Return each entry below word for word, leaving out any image.

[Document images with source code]
[Start of section]
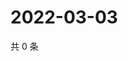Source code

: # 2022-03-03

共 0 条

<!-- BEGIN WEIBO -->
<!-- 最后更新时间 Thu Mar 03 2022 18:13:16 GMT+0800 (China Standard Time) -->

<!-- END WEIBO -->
[End of section]
▸ TASK OUTPUT:
Source code

: # 2022-03-03

共 0 条

<!-- BEGIN WEIBO -->
<!-- 最后更新时间 Thu Mar 03 2022 18:13:16 GMT+0800 (China Standard Time) -->

<!-- END WEIBO -->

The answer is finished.